В химсексе все участники party&play принимают что-то, что меняет их сознание и чувствительность, влияя на отношения между ними. Но на отношения между двумя или несколькими людьми может значительно влиять даже приём препаратов только одним человеком. Это один из аргументов, разрабатываемых в книге Love Drugs, которую написали биоэтик Брайан Эрп и философ Джулиан Савулеску. Сама идея «любовного зелья» существует давным-давно — воображение людей не отпускает мысль о том, что можно при помощи принятого внутрь препарата заставить одну персону любить или хотеть другую или, наоборот, не хотеть и не любить. Авторы Love Drugs разрабатывают этику употребления веществ и медикаментов для модификации интимных отношений, а также призывают отказаться от современной модели медицины, которая сосредоточена на индивиде и сфокусирована на заболевании. Основное их предложение в том, что если — с учётом социальных условий — медикаментозное улучшение человеческих отношений возможно в принципе, тогда у людей должна быть возможность получить к этому доступ. Дело в том, что это — в той или иной форме — происходит уже сейчас, но бигфарма и исследователи в основном не уделяют этому должного внимания. Например, в некоторых сообществах ортодоксальных евреев студентам иешива прописывают психиатрические препараты, чтобы подавлять сексуальное желание. Другой пример: селективные ингибиторы обратного захвата серотонина — самый популярный тип антидепрессантов; один из их эффектов на многих людей заключается в том, что персону перестаёт искренне волновать состояние других, даже самых близких; она может видеть и рационально отдавать себе отчёт в том, что её партнёр чем-то очень расстроен, но на эмоциональном уровне это вообще не кажется ей важным. Влияет ли это на отношения между людьми уже сегодня? Разумеется. Вещества вроде MDMA, запрещённого к обороту в России, по данным исследований, наоборот, увеличивают эмпатию и желание выслушать человека, внимательно провести с ним время; не являясь «любовным зельем» буквально, эта субстанция может помочь исправить то, что является причиной разрыва огромного количества связей.

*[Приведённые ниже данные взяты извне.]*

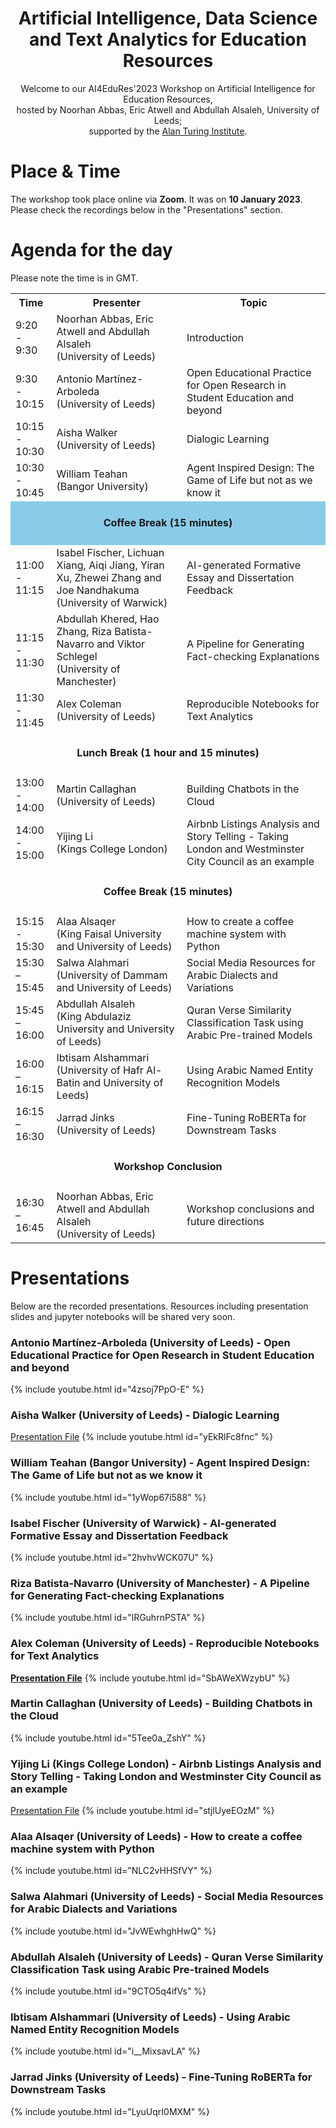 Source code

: 


<h1 align="center">
  Artificial Intelligence, Data Science and Text Analytics for Education Resources
</h1>

<p align=center>
Welcome to our AI4EduRes'2023 Workshop on Artificial Intelligence for Education Resources, <br />
hosted by Noorhan Abbas, Eric Atwell and Abdullah Alsaleh, University of Leeds; <br />
supported by the <a href="[url](https://www.turing.ac.uk)">Alan Turing Institute</a>.
</p>

# Place & Time

The workshop took place online via **Zoom**. It was on **10 January 2023**. Please check the recordings below in the "Presentations" section.





# Agenda for the day
Please note the time is in GMT.



<table style="width:100%">
  <tr>
    <th width="13%">Time</th>
    <th>Presenter</th>
    <th>Topic</th>
  </tr>
  
  <tr>
    <td>9:20 - 9:30</td>
    <td>Noorhan Abbas, Eric Atwell and Abdullah Alsaleh <br /> (University of Leeds)</td>
    <td>Introduction</td>
  </tr>
  
  <tr>
    <td>9:30 - 10:15</td>
    <td>Antonio Martínez-Arboleda <br /> (University of Leeds)</td>
    <td>Open Educational Practice for Open Research in Student Education and beyond</td>
  </tr>
  
  <tr>
    <td>10:15 - 10:30</td>
    <td>Aisha Walker <br /> (University of Leeds)</td>
    <td>Dialogic Learning</td>
  </tr>
  
  <tr>
    <td>10:30 - 10:45</td>
    <td>William Teahan <br />(Bangor University)</td>
    <td>Agent Inspired Design: The Game of Life but not as we know it</td>
  </tr>
  
  <tr height="70px" style="background-color:8acbea">
    <td style="text-align:center" colspan="3"><strong>Coffee Break (15 minutes)</strong></td>
  </tr>
  
  <tr>
    <td>11:00 - 11:15</td>
    <td>Isabel Fischer, Lichuan Xiang, Aiqi Jiang, Yiran Xu, Zhewei Zhang and Joe Nandhakuma <br /> (University  of Warwick)</td>
    <td>AI-generated Formative Essay and Dissertation Feedback</td>
  </tr>
  
  <tr>
    <td>11:15 - 11:30</td>
    <td>Abdullah Khered, Hao Zhang, Riza Batista-Navarro and Viktor Schlegel <br /> (University of Manchester)</td>
    <td>A Pipeline for Generating Fact-checking Explanations</td>
  </tr>
  
  <tr>
    <td>11:30 - 11:45</td>
    <td>Alex Coleman <br />(University of Leeds)</td>
    <td>Reproducible Notebooks for Text Analytics</td>
  </tr>
  
  
  <tr height="70px">
    <td style="text-align:center" colspan="3"><strong>Lunch Break (1 hour and 15 minutes)</strong></td>
  </tr>
  
  
  <tr>
    <td>13:00 - 14:00</td>
    <td>Martin Callaghan <br /> (University of Leeds)</td>
    <td>Building Chatbots in the Cloud</td>
  </tr>
  
  <tr>
    <td>14:00 - 15:00</td>
    <td>Yijing Li <br /> (Kings College London)</td>
    <td>Airbnb Listings Analysis and Story Telling - Taking London and Westminster City Council as an example</td>
  </tr>
  
  <tr height="70px">
    <td style="text-align:center" colspan="3"><strong>Coffee Break (15 minutes)</strong></td>
  </tr>

  <tr>
    <td>15:15 - 15:30</td>
    <td>Alaa Alsaqer <br /> (King Faisal University and University of Leeds)</td>
    <td>How to create a coffee machine system with Python</td>
  </tr>

  <tr>
    <td>15:30 – 15:45</td>
    <td>Salwa Alahmari <br /> (University of Dammam and University of Leeds)</td>
    <td>Social Media Resources for Arabic Dialects and Variations</td>
  </tr>
  
  <tr>
    <td>15:45 – 16:00</td>
    <td>Abdullah Alsaleh <br /> (King Abdulaziz University and University of Leeds)</td>
    <td>Quran Verse Similarity Classification Task using Arabic Pre-trained Models</td>
  </tr>
  
  <tr>
    <td>16:00 – 16:15</td>
    <td>Ibtisam Alshammari <br /> (University of Hafr Al-Batin and University of Leeds)</td>
    <td>Using Arabic Named Entity Recognition Models</td>
  </tr>

  <tr>
    <td>16:15 – 16:30</td>
    <td>Jarrad Jinks <br /> (University of Leeds)</td>
    <td>Fine-Tuning RoBERTa for Downstream Tasks</td>
  </tr>



  
  <tr height="70px">
    <td style="text-align:center" colspan="3"><strong>Workshop Conclusion</strong></td>
  </tr>
  
  <tr>
    <td>16:30 – 16:45</td>
    <td>Noorhan Abbas, Eric Atwell and Abdullah Alsaleh <br /> (University of Leeds)</td>
    <td>Workshop conclusions and future directions</td>
  </tr>
</table>


# Presentations 
Below are the recorded presentations. Resources including presentation slides and jupyter notebooks will be shared very soon.

### Antonio Martínez-Arboleda (University of Leeds) - Open Educational Practice for Open Research in Student Education and beyond
<!--[![Antonio Martínez-Arboleda](https://img.youtube.com/vi/4zsoj7PpO-E/maxresdefault.jpg)](https://www.youtube.com/watch?v=4zsoj7PpO-E)!-->
{% include youtube.html id="4zsoj7PpO-E" %}


### Aisha Walker (University of Leeds) - Dialogic Learning
[Presentation File](https://github.com/AI4EduRes/AI4EduRes.github.io/blob/cac196d90cc081a982658bdb32be98000343ce41/resources/Dialogue%20for%20learning.ppsx)
{% include youtube.html id="yEkRlFc8fnc" %}


### William Teahan (Bangor University) - Agent Inspired Design: The Game of Life but not as we know it
{% include youtube.html id="1yWop67i588" %}


### Isabel Fischer (University of Warwick) - AI-generated Formative Essay and Dissertation Feedback
{% include youtube.html id="2hvhvWCK07U" %}


### Riza Batista-Navarro (University of Manchester) - A Pipeline for Generating Fact-checking Explanations
{% include youtube.html id="lRGuhrnPSTA" %}


### Alex Coleman (University of Leeds) - Reproducible Notebooks for Text Analytics
**[Presentation File](https://sparrow0hawk.github.io/slides/notebooks/text-analytics-talk.slides.html#/)**
{% include youtube.html id="SbAWeXWzybU" %}



### Martin Callaghan (University of Leeds) - Building Chatbots in the Cloud
{% include youtube.html id="5Tee0a_ZshY" %}


### Yijing Li (Kings College London) - Airbnb Listings Analysis and Story Telling - Taking London and Westminster City Council as an example
[Presentation File](https://github.com/AI4EduRes/AI4EduRes.github.io/blob/cac196d90cc081a982658bdb32be98000343ce41/resources/Airbnb%20Listings%20Pricing%20in%20London_Answers.pdf)
{% include youtube.html id="stjlUyeEOzM" %}


### Alaa Alsaqer (University of Leeds) - How to create a coffee machine system with Python
{% include youtube.html id="NLC2vHHSfVY" %}


### Salwa Alahmari (University of Leeds) - Social Media Resources for Arabic Dialects and Variations
{% include youtube.html id="JvWEwhghHwQ" %}


### Abdullah Alsaleh (University of Leeds) - Quran Verse Similarity Classification Task using Arabic Pre-trained Models
{% include youtube.html id="9CTO5q4ifVs" %}


### Ibtisam Alshammari (University of Leeds) - Using Arabic Named Entity Recognition Models
{% include youtube.html id="i__MixsavLA" %}


### Jarrad Jinks (University of Leeds) - Fine-Tuning RoBERTa for Downstream Tasks
{% include youtube.html id="LyuUqrI0MXM" %}




<!--# AI4EduRes.github.io 
# AI, Data Science and Text Analytics Resources for Education !-->
<!-- please email ai4educationresources@gmail.com for any inquiries. Thanks !-->

<!--
# Zoom Link
Please use this link to join us. 
https://universityofleeds.zoom.us/j/88639490559?pwd=K2pjVEVITjNhMGZxRDFnalR2UmdPZz09


# Registration
Please register using this [link via EventBrite](https://www.eventbrite.co.uk/e/ai4edures2022-workshop-on-artificial-intelligence-for-education-resources-tickets-500783756697). 

When you receive the registration confirmation email from EventBrite, please click "View the event" button on the email. After you log in to EventBrite page, click "join the event" which has the Zoom link.


<p align="middle">
  <img src="https://github.com/AI4EduRes/AI4EduRes.github.io/blob/baee0579d9142e3b26604e3f0c41157a3039e708/pic/instruction.png" width="450" />
  <br />
  <br />
  <p align="left"> Then click "join the event" on the EventBrite page. </p>
  <p align="middle">
  <img src="https://github.com/AI4EduRes/AI4EduRes.github.io/blob/d09943b44b02ac5f895f284874d8e2ace86e5e3e/pic/instruction2.png" width="450" align="middle"/> </p>
  <br />

</p>

Please contact [Abdullah Alsaleh](mailto:scanaa@leeds.ac.uk) if you have any issues.
!-->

Авторы пишут, что совершенно ясно, что многие прописываемые уже сегодня медикаменты существенно влияют на наши мысли и эмоции, обуславливая изменения в динамиках отношений; но эти изменения не исследуются должным образом. Им кажется, что это происходит из-за опасений экспертного сообщества патологизировать любовь и отношения, — потому что в модели современной медицины в лечении препаратами нуждается только то, что считается патологией. Но за десятилетия существования фармацевтической индустрии с её выдумываемыми на ровном месте заболеваниями, создающими рынок, мы уже знаем, что не все патологии действительно патологичны. Один из примеров — гипоактивное расстройство сексуального влечения, которое, как пишут Савулеску и Эрп, было фактически выдумано бигфармой, чтобы открыть рынок для препарата Addyi (флибансерин), который называли «женской виагрой». И, конечно, если на горизонте появится что-то вроде любовной таблетки, бигфарма будет эксплуатировать эту тему и искусственно формировать запросы; нет способа этому воспрепятствовать, кроме как изменение регуляции фармацевтической индустрии (которое, как мы уже знаем на примере эпидемии СПИДа, должно включать допуск граждан и активистских сообществ к процессу разработки препаратов, их тестирования и определения приоритетов). В академических дебатах на эту тему есть два крупных лагеря — биоконсерваторы и биолибералы; первые опасаются технологических изменений, которые существенно изменят «ситуацию человека», — их пугает всё, что ведёт к «ненатуральности», и им кажется, что через страдания человек учится быть лучше; биолибералы же более открыты к новым медицинским технологиям и указывают на то, что даже традиционные способы изменения настроения влияют на химию мозга, просто более косвенно и менее эффективно.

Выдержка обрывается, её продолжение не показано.